- Coat of arms
- Coordinates (Biały Dunajec): 49°22′28″N 20°0′32″E﻿ / ﻿49.37444°N 20.00889°E
- Country: Poland
- Voivodeship: Lesser Poland
- County: Tatra
- Seat: Biały Dunajec

Area
- • Total: 35.51 km^{2} (13.71 sq mi)

Population (2006)
- • Total: 6,780
- • Density: 190/km^{2} (490/sq mi)

= Gmina Biały Dunajec =

Gmina Biały Dunajec is a rural gmina (administrative district) in Tatra County, Lesser Poland Voivodeship, in southern Poland. Its seat is the village of Biały Dunajec, which lies approximately 10 km north-east of Zakopane and 77 km south of the regional capital Kraków.

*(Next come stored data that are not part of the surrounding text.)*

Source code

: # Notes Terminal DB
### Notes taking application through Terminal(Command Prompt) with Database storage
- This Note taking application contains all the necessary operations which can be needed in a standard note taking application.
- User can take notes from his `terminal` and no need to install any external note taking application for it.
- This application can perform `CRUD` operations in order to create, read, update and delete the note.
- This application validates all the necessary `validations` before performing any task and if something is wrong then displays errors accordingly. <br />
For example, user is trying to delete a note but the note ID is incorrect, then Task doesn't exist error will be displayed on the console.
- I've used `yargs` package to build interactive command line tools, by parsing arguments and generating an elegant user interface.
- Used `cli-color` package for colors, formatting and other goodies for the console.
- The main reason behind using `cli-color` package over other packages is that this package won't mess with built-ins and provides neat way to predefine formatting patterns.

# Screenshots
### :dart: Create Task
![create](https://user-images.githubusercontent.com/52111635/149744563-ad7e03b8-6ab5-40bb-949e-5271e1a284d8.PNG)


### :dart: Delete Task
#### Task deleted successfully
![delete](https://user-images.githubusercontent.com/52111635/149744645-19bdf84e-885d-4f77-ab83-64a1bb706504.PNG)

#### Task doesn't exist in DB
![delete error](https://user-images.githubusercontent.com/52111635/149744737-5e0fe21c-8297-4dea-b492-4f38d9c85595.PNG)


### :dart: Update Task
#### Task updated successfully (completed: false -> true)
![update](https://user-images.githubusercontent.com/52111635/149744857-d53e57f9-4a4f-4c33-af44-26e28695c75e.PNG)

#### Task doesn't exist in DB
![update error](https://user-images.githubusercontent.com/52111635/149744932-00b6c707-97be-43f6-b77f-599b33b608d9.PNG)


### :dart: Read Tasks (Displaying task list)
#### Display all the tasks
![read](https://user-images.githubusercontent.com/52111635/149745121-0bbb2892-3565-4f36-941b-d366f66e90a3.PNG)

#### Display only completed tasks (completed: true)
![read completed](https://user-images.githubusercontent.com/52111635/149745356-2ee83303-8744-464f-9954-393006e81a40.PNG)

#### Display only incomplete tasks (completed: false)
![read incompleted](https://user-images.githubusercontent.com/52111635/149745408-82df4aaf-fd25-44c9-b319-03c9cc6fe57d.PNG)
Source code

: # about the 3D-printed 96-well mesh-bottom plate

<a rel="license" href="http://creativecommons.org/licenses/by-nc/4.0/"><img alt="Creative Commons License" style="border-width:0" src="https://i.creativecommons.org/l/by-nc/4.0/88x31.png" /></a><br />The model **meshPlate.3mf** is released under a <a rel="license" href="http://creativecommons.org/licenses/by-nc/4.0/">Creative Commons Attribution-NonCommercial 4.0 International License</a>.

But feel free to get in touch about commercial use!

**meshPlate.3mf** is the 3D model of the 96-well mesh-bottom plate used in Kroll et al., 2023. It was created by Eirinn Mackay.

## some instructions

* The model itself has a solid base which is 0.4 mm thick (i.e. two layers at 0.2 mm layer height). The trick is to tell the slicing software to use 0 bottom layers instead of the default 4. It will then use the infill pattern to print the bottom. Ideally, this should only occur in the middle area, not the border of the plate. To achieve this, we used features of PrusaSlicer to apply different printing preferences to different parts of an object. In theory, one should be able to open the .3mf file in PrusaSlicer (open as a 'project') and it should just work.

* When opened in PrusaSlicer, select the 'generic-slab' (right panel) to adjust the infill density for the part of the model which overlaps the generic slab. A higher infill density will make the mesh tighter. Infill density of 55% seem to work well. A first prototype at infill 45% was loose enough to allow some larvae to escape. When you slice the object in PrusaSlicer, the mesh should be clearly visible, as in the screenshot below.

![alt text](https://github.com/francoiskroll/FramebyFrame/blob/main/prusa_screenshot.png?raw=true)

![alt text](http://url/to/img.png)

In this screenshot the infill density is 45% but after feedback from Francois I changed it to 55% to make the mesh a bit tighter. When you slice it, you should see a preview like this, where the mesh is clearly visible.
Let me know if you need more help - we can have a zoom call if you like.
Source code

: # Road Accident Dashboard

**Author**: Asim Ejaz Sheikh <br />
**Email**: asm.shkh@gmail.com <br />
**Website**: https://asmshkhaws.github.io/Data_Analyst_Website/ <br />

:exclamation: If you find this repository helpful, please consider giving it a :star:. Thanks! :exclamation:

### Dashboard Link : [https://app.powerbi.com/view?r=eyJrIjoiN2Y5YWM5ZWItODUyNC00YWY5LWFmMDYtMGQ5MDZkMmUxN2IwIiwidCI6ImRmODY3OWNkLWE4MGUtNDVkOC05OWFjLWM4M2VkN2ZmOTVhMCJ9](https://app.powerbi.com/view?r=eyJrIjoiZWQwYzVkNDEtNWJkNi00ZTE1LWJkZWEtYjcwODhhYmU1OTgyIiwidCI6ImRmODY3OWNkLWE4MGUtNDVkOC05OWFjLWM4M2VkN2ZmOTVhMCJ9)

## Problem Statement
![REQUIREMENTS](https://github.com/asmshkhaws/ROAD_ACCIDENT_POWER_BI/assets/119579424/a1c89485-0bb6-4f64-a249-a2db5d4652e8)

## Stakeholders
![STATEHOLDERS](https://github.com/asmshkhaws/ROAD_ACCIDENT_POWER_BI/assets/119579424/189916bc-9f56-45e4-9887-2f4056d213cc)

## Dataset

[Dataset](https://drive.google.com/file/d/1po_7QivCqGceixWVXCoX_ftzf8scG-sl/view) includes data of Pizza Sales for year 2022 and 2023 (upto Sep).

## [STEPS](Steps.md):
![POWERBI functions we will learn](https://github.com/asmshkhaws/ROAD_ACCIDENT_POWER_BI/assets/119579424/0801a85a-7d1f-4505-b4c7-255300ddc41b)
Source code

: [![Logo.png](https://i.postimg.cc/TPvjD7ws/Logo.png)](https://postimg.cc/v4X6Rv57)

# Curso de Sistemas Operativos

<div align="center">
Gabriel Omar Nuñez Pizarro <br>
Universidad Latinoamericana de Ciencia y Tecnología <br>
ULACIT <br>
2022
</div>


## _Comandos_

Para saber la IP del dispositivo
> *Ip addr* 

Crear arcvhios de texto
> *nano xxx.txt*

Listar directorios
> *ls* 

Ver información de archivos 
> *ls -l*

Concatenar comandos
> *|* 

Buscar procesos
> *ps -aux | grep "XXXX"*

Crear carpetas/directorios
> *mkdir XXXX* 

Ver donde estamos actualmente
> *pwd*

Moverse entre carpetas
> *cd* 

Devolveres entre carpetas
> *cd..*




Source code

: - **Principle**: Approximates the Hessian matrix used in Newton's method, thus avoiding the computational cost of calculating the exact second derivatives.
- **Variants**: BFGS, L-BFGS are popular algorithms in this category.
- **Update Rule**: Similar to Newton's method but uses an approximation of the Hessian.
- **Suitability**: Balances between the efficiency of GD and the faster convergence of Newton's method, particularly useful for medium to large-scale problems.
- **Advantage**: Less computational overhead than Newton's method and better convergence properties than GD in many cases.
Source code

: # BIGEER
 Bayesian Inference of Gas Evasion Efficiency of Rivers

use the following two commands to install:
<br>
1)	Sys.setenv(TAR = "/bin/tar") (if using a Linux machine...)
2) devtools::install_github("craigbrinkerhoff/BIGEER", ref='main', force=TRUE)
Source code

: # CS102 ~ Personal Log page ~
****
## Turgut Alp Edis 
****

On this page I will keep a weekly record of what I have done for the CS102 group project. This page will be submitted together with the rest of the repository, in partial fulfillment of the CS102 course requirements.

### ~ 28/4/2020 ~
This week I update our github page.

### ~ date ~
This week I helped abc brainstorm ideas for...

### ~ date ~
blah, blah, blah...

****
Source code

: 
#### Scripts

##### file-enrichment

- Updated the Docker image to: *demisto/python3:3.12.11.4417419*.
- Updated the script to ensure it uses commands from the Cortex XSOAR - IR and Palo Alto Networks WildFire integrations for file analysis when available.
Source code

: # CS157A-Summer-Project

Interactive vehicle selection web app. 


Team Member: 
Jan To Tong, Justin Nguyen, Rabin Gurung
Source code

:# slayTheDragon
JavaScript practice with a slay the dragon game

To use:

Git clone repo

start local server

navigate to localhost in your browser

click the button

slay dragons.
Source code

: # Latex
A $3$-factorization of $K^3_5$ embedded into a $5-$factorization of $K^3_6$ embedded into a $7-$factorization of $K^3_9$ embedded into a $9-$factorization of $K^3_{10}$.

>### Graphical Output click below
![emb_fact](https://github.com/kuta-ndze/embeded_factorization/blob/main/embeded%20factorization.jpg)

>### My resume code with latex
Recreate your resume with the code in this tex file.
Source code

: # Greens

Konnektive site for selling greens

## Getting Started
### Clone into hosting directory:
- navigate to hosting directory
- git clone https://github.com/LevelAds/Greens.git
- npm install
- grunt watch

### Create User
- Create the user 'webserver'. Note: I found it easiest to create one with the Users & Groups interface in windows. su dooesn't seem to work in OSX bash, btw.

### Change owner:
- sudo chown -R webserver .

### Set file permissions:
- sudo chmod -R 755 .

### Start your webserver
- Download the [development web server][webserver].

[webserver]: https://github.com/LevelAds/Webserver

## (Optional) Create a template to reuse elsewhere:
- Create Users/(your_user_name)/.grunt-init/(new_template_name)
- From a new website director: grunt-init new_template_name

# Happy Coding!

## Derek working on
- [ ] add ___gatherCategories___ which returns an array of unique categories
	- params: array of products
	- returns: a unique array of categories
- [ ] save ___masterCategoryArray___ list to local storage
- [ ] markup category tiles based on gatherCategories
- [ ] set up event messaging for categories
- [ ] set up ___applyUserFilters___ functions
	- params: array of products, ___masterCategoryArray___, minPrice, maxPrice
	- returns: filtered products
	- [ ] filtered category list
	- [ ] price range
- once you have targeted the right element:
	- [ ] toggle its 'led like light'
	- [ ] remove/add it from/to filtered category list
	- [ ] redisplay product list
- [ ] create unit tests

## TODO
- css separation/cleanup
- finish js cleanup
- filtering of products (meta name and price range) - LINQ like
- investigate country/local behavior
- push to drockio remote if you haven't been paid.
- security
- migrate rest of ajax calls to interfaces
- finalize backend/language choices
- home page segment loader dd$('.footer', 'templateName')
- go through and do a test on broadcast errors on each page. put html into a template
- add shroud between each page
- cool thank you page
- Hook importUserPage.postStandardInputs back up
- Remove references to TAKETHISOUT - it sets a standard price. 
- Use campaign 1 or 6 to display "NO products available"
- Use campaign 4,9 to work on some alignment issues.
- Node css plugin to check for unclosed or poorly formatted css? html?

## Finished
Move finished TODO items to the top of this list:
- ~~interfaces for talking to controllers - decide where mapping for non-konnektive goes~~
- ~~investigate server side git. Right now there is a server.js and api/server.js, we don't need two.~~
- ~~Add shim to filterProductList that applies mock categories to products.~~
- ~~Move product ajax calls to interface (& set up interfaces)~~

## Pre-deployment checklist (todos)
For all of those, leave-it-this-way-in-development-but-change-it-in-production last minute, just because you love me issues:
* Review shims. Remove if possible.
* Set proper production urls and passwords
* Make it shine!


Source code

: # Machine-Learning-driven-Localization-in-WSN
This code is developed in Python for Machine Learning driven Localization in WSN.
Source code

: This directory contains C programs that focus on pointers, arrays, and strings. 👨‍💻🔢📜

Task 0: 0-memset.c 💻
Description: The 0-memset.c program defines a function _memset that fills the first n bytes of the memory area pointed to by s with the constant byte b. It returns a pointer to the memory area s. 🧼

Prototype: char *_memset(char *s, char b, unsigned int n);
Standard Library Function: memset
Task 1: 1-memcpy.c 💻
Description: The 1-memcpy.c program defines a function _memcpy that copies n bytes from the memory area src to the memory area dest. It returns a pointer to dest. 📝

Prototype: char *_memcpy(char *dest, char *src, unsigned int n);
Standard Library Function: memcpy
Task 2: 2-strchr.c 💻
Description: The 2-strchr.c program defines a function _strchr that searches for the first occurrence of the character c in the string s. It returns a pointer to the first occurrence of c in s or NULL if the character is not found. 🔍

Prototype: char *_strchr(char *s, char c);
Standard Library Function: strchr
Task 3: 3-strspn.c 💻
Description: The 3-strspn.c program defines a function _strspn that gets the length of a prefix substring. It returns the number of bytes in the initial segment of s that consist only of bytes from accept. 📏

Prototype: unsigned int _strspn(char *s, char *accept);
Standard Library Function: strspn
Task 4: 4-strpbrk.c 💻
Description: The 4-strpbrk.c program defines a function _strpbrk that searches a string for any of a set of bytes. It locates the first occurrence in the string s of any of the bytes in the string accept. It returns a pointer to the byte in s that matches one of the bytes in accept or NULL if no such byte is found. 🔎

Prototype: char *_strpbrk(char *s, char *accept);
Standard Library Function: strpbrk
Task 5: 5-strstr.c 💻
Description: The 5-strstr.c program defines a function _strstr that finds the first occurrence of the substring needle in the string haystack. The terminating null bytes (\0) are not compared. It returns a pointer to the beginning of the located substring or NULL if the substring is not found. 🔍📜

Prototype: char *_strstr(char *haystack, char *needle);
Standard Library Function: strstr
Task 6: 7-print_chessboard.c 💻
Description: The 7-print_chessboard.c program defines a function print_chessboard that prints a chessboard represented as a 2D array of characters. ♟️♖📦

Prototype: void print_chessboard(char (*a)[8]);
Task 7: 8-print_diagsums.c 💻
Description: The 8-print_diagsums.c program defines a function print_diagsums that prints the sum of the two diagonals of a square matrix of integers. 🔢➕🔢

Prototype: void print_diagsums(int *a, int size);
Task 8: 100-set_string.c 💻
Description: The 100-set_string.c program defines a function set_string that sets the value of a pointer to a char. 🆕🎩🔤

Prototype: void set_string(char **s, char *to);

The gmina covers an area of 35.51 km2, and as of 2006 its total population is 6,780.

==Villages==
Gmina Biały Dunajec contains the villages and settlements of Biały Dunajec, Gliczarów Dolny, Gliczarów Górny, Leszczyny and Sierockie.

==Neighbouring gminas==
Gmina Biały Dunajec is bordered by the gminas of Bukowina Tatrzańska, Czarny Dunajec, Poronin and Szaflary.